Friday, May 15, 2015

How to Teach Your Kids About Money When You Don't Have a Clue :: Part 6 - The Launching Years


One year ago this week our oldest graduated from college. She had already been offered a job. Soon after that, she moved into an apartment with some friends from college. She bought her first car. 

This past week, our middle graduated from college. Soon that daughter will begin applying to graduate schools and all that that kind of life entails. She's taking a gap year, so her life post-college will look a little different from her sister's.

Can I just say that this is all happening so fast! Too fast! 

I woke up on Monday morning, and the first thing that came to my mind was, "How do I already have two college graduates?"

If you've been following along in this series, undoubtedly some posts made more of an impact on you than others, depending on the ages of your children. But can I just tell you right now that you should really go back and read all of these posts carefully because before you know it, it will be the Monday morning after graduation and you'll be wondering, just like me, where the years went?

* brief interlude while I choke back sobs *

As I said when I started this series, I really didn’t have a clue how to teach my kids about money. I still don’t know much, but I have learned a few things along the way.

From the outset, my husband and I had a conviction that it would be important for our kids to know something about handling money—that their futures would be healthier (and, yes, maybe a little happier) if they learned how to control money rather than letting money control them.
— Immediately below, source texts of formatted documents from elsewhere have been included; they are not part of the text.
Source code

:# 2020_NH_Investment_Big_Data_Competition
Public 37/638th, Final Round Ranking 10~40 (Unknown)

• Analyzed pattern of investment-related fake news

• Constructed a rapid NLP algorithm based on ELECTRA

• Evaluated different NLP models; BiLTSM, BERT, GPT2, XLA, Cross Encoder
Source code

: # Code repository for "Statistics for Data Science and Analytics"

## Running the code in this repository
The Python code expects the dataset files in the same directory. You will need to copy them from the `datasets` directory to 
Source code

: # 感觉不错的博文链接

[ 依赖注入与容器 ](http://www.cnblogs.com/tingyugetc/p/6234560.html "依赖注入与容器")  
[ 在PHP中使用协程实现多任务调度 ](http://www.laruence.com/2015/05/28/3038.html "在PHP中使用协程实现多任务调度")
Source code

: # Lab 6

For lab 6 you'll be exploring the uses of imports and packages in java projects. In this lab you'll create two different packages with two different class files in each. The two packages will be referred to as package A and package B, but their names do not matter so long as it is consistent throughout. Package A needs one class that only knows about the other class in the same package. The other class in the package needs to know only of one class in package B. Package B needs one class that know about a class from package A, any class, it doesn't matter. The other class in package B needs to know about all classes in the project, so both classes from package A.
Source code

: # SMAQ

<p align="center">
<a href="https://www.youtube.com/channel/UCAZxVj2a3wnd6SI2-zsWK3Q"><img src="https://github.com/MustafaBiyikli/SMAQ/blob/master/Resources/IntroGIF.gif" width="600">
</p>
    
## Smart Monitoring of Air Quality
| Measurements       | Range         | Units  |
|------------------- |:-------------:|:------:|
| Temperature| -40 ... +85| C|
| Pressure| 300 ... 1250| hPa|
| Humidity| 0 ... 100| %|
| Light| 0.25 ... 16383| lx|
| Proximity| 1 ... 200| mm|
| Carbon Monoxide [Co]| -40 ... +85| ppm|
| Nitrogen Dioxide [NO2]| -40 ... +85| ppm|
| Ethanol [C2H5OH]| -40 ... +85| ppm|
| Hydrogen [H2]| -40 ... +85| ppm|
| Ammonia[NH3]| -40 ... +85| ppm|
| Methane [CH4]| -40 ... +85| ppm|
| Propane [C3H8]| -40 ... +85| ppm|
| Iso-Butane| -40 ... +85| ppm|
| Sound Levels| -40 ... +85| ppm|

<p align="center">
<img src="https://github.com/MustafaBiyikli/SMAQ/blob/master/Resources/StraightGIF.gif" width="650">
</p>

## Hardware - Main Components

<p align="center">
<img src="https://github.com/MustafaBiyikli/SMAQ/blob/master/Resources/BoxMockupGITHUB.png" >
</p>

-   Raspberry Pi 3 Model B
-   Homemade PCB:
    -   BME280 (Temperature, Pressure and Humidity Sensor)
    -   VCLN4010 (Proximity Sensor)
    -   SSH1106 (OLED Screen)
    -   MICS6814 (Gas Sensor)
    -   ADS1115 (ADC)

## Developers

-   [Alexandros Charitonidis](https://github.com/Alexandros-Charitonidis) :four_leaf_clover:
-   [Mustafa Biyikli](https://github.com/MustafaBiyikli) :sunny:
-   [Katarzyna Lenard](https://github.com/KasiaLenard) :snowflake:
So we made it a priority to teach them some things.


And that saving money for the future should take precedence over buying what you want right now.
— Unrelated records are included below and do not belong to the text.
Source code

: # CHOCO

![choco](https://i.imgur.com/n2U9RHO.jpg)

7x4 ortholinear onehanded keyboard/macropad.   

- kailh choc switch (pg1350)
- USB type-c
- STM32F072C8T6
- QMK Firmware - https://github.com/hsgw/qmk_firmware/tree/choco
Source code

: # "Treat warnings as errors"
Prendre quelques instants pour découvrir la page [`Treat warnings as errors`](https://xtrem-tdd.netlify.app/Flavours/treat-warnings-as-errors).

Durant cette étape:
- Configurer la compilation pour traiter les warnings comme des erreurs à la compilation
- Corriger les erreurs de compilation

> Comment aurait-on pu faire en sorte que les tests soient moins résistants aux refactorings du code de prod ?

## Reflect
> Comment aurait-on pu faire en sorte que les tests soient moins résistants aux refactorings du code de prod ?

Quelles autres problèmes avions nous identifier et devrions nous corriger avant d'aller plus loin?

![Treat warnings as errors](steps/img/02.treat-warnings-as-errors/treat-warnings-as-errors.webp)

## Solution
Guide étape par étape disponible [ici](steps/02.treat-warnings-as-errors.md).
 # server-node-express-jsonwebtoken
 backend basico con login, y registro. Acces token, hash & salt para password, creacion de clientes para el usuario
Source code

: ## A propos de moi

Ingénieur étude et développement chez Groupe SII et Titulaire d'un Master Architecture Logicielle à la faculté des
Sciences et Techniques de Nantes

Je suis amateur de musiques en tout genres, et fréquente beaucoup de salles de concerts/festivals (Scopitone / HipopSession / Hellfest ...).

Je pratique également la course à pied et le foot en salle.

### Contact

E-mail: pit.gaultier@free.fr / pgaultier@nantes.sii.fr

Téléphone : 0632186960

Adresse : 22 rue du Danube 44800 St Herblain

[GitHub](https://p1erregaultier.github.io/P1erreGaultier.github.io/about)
And that it’s OK to spend money as long as you don’t go into debt to get what you want.

Today is the last post in this series, but it doesn’t mean I won’t write about kids and money any more. That’s because the conversation shouldn’t end. Just like other discussions with our kids that are ongoing, our talks about money should continue as well.

So let’s assume your oldest child has graduated from college. She has landed a job, secured an apartment, and bought a car (a used car for which she paid cash). Things are looking pretty good for your child, and you’re feeling pretty proud of her.

You might say your job is done, right?  Your child is launched, ready to go out and tackle this great big world. Right?

In many respects, yes. Your child has many of the necessary tools to make it in this world—a job, a home, a mode of transportation.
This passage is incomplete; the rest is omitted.